> **Work instruction**
Check every line of the entries that follow, and copy the ones containing "underline".

> **Recorded data**
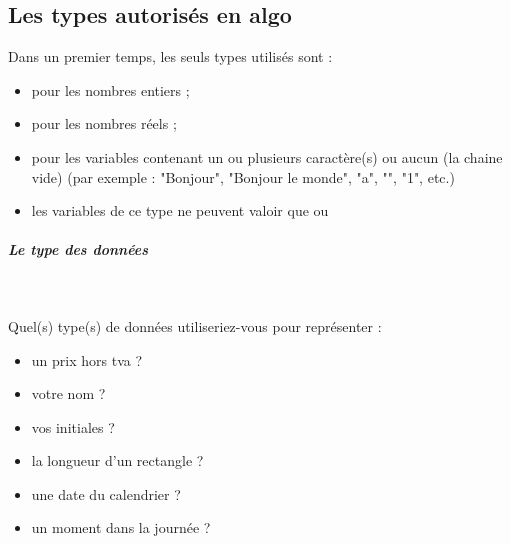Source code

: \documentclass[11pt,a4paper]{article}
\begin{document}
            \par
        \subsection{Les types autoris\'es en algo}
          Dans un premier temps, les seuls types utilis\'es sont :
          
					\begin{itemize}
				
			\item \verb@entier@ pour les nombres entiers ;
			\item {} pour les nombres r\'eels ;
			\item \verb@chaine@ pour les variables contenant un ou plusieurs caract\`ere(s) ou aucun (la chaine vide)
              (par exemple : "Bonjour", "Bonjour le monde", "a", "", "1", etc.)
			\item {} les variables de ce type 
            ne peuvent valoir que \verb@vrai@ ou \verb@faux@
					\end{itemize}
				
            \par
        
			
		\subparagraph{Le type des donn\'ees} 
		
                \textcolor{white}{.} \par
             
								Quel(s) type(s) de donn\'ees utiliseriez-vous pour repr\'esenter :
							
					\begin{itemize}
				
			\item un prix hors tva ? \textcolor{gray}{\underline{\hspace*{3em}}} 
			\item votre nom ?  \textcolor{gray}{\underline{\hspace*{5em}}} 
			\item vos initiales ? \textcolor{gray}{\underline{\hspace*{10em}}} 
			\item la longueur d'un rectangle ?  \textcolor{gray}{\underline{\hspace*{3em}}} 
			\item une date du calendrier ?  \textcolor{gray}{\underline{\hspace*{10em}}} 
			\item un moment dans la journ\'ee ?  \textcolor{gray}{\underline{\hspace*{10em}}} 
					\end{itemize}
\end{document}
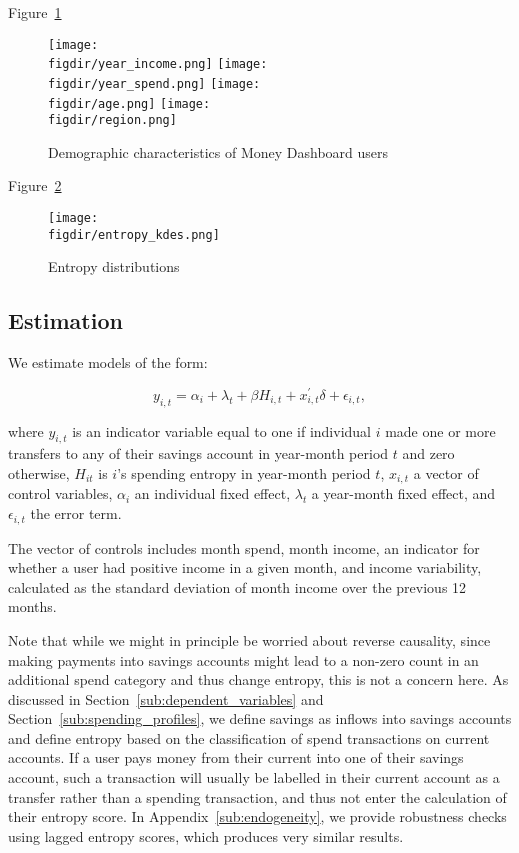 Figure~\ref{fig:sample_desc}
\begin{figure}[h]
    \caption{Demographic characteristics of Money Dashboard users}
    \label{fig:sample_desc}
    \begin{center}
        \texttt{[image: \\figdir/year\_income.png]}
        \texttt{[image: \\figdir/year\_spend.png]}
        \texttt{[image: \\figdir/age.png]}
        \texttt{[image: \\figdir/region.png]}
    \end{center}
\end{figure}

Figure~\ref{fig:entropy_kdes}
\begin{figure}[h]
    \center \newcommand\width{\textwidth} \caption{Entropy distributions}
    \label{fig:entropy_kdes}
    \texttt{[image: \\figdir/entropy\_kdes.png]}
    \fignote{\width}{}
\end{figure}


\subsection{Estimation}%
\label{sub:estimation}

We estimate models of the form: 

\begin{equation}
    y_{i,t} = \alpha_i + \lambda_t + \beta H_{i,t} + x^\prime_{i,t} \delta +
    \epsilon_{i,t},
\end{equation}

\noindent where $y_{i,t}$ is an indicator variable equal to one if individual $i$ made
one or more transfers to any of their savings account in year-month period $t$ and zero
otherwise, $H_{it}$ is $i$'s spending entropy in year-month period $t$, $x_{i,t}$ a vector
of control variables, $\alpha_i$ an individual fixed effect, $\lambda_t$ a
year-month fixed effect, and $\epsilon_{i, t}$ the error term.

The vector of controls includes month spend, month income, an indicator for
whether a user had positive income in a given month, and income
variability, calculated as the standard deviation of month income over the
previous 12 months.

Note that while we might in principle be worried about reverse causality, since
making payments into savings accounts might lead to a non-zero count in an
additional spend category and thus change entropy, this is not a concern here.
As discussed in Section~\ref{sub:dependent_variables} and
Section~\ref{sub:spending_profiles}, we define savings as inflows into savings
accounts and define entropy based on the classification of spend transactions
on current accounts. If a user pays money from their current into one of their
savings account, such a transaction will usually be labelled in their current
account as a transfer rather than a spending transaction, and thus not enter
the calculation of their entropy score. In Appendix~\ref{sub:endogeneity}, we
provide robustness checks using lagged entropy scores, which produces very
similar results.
...
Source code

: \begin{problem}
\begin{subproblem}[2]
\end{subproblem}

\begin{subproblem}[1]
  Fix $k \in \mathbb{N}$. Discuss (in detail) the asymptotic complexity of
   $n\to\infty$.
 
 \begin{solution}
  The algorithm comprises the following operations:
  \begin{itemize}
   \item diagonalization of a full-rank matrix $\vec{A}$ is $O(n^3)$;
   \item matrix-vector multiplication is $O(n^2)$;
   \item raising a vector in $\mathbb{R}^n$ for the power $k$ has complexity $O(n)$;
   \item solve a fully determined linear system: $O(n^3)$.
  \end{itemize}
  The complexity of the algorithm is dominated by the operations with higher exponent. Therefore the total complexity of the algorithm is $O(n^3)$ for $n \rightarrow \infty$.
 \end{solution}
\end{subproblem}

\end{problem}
---
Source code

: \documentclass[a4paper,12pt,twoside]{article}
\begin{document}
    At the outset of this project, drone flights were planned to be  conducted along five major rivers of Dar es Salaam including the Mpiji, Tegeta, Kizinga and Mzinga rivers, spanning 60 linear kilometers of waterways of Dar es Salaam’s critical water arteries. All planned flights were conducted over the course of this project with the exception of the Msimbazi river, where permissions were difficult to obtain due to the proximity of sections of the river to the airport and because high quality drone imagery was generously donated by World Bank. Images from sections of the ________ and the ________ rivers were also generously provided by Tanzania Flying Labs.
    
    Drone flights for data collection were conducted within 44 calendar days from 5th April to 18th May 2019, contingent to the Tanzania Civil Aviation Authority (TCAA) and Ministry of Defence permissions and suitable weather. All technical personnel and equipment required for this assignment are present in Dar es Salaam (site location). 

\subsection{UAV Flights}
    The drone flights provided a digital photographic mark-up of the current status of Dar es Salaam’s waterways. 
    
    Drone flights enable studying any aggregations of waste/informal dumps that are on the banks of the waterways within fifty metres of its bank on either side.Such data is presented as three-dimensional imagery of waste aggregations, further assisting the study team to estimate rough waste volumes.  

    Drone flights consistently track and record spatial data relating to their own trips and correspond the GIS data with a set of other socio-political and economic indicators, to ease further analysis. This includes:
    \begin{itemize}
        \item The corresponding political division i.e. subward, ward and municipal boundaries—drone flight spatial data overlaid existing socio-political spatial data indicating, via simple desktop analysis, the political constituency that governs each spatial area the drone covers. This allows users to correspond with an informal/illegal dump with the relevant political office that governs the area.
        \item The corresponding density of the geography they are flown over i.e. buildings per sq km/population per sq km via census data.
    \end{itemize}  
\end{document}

> **Written response**
			\item un prix hors tva ? \textcolor{gray}{\underline{\hspace*{3em}}} 
			\item votre nom ?  \textcolor{gray}{\underline{\hspace*{5em}}} 
			\item vos initiales ? \textcolor{gray}{\underline{\hspace*{10em}}} 
			\item la longueur d'un rectangle ?  \textcolor{gray}{\underline{\hspace*{3em}}} 
			\item une date du calendrier ?  \textcolor{gray}{\underline{\hspace*{10em}}} 
			\item un moment dans la journ\'ee ?  \textcolor{gray}{\underline{\hspace*{10em}}} 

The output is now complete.